The surface is ~71% water and 29% land. The land is divided into seven continents (Asia, Africa, North America, South America, Antarctica, Europe, Australia) sitting on tectonic plates that drift a few centimetres each year — enough to open oceans and raise mountains over millions of years.
The Himalayas are still rising as India collides with Asia; the Atlantic is still widening; the Pacific 'Ring of Fire' is where plates dive under one another, producing volcanoes and earthquakes.
Key terms
- Latitude:
- North-south position; 0° at the equator, 90° at the poles.
- Longitude:
- East-west position; 0° through Greenwich.
- Tectonic plate:
- A giant slab of Earth's crust that moves slowly.
Chapter 2
Climates and biomes
Climate is the average weather of a place over decades.

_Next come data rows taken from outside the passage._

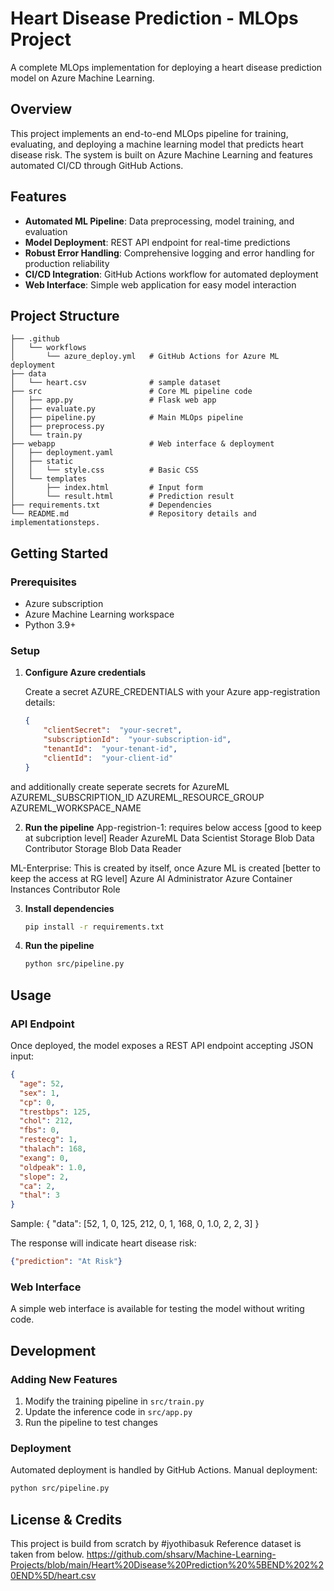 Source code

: # Heart Disease Prediction - MLOps Project

A complete MLOps implementation for deploying a heart disease prediction model on Azure Machine Learning.

## Overview

This project implements an end-to-end MLOps pipeline for training, evaluating, and deploying a machine learning model that predicts heart disease risk. The system is built on Azure Machine Learning and features automated CI/CD through GitHub Actions.

## Features

- **Automated ML Pipeline**: Data preprocessing, model training, and evaluation
- **Model Deployment**: REST API endpoint for real-time predictions
- **Robust Error Handling**: Comprehensive logging and error handling for production reliability
- **CI/CD Integration**: GitHub Actions workflow for automated deployment
- **Web Interface**: Simple web application for easy model interaction

## Project Structure

```
├── .github
│   └── workflows
│       └── azure_deploy.yml   # GitHub Actions for Azure ML deployment
├── data
│   └── heart.csv              # sample dataset
├── src                        # Core ML pipeline code
│   ├── app.py                 # Flask web app
│   ├── evaluate.py
│   ├── pipeline.py            # Main MLOps pipeline
│   ├── preprocess.py
│   └── train.py
├── webapp                     # Web interface & deployment
│   ├── deployment.yaml        
│   ├── static
│   │   └── style.css          # Basic CSS
│   └── templates
│       ├── index.html         # Input form
│       └── result.html        # Prediction result
├── requirements.txt           # Dependencies
└── README.md                  # Repository details and implementationsteps.
```

## Getting Started

### Prerequisites

- Azure subscription
- Azure Machine Learning workspace
- Python 3.9+

### Setup

1. **Configure Azure credentials**

   Create a secret AZURE_CREDENTIALS with your Azure app-registration details:
   ```json
   {
       "clientSecret":  "your-secret",
       "subscriptionId":  "your-subscription-id",
       "tenantId":  "your-tenant-id",
       "clientId":  "your-client-id"
   }
   ```
and additionally create seperate secrets for AzureML
AZUREML_SUBSCRIPTION_ID
AZUREML_RESOURCE_GROUP
AZUREML_WORKSPACE_NAME

2. **Run the pipeline**
App-registrion-1: requires below access [good to keep at subcription level]
    Reader
    AzureML Data Scientist
    Storage Blob Data Contributor
    Storage Blob Data Reader

ML-Enterprise: This is created by itself, once Azure ML is created [better to keep the access at RG level]
    Azure AI Administrator
    Azure Container Instances Contributor Role



3. **Install dependencies**

   ```bash
   pip install -r requirements.txt
   ```


4. **Run the pipeline**

   ```bash
   python src/pipeline.py
   ```

## Usage

### API Endpoint

Once deployed, the model exposes a REST API endpoint accepting JSON input:

```json
{
  "age": 52, 
  "sex": 1, 
  "cp": 0, 
  "trestbps": 125, 
  "chol": 212,
  "fbs": 0, 
  "restecg": 1, 
  "thalach": 168, 
  "exang": 0, 
  "oldpeak": 1.0,
  "slope": 2, 
  "ca": 2, 
  "thal": 3
}
```
Sample: 
{
  "data": [52, 1, 0, 125, 212, 0, 1, 168, 0, 1.0, 2, 2, 3]
}

The response will indicate heart disease risk:

```json
{"prediction": "At Risk"}
```

### Web Interface

A simple web interface is available for testing the model without writing code.

## Development

### Adding New Features

1. Modify the training pipeline in `src/train.py`
2. Update the inference code in `src/app.py`
3. Run the pipeline to test changes

### Deployment

Automated deployment is handled by GitHub Actions. Manual deployment:

```bash
python src/pipeline.py
```

## License & Credits

This project is build from scratch by #jyothibasuk
Reference dataset is taken from below.
https://github.com/shsarv/Machine-Learning-Projects/blob/main/Heart%20Disease%20Prediction%20%5BEND%202%20END%5D/heart.csv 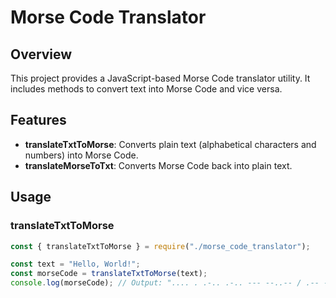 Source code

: # Morse Code Translator

## Overview

This project provides a JavaScript-based Morse Code translator utility. It includes methods to convert text into Morse Code and vice versa.

## Features

- **translateTxtToMorse**: Converts plain text (alphabetical characters and numbers) into Morse Code.
- **translateMorseToTxt**: Converts Morse Code back into plain text.

## Usage

### translateTxtToMorse

```javascript
const { translateTxtToMorse } = require("./morse_code_translator");

const text = "Hello, World!";
const morseCode = translateTxtToMorse(text);
console.log(morseCode); // Output: ".... . .-.. .-.. --- --..-- / .-- --- .-. .-.. -.. -.-.--"
```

The Köppen classification groups climates into tropical, dry, temperate, continental, and polar — with sub-types. Cairo is arid; London is temperate oceanic; Jakarta is tropical rainforest.
Each climate hosts a biome: tundra, taiga, temperate forest, grassland, desert, tropical rainforest, savanna. Ecosystems within them balance a thin web of plants, animals, water, and soil.
Human-caused climate change — the release of CO₂ from fossil fuels since the 1800s — is now warming the planet by ~0.2°C per decade, shifting rainfall, raising seas, and intensifying storms.
Chapter 3
The human world
There are 195 countries today, home to ~8 billion people. The most populous: India (~1.43 bn), China (~1.41 bn), USA (~340 m), Indonesia (~280 m), Pakistan (~240 m), Nigeria (~225 m).
About 25% of humanity is Muslim — roughly 2 billion — with the largest Muslim populations in Indonesia, Pakistan, India, Bangladesh, Nigeria, and Egypt.
More than half of humans now live in cities. The world's largest urban regions include Tokyo, Delhi, Shanghai, São Paulo, Mexico City, Cairo, and Mumbai.
Chapter 4
Reading the map — the Muslim world
The 'Muslim world' spans from Morocco to Indonesia — a continuous belt broken only by the Mediterranean. Historically it hugs the trade routes: the Sahara caravans, the Silk Road, the monsoon-driven Indian Ocean routes that connected Zanzibar to Malacca.
The most sacred geography sits in western Arabia: Mecca (birthplace of the Prophet ﷺ and the Ka'ba), Medina (the first Muslim city), and Jerusalem (Al-Aqsa, the third holy site) — three cities whose coordinates every Muslim child eventually learns.
Chapter 5
Rivers, oceans, and the water cycle
Water covers 71% of the earth but only 2.5% is fresh, and most of that is locked in ice caps. The remaining fraction — rivers, lakes, groundwater, atmosphere — supports all terrestrial life.
The great rivers built civilisation: the Nile (Egypt), the Tigris and Euphrates (Mesopotamia), the Indus (Harappa, later Sindh), the Ganges (India), the Yangtze and Yellow (China), the Amazon (South America), the Volga (Russia). Every major Muslim historic city sits on or near water: Baghdad on the Tigris, Cairo on the Nile, Damascus on the Barada, Cordoba on the Guadalquivir, Istanbul on the Bosphorus.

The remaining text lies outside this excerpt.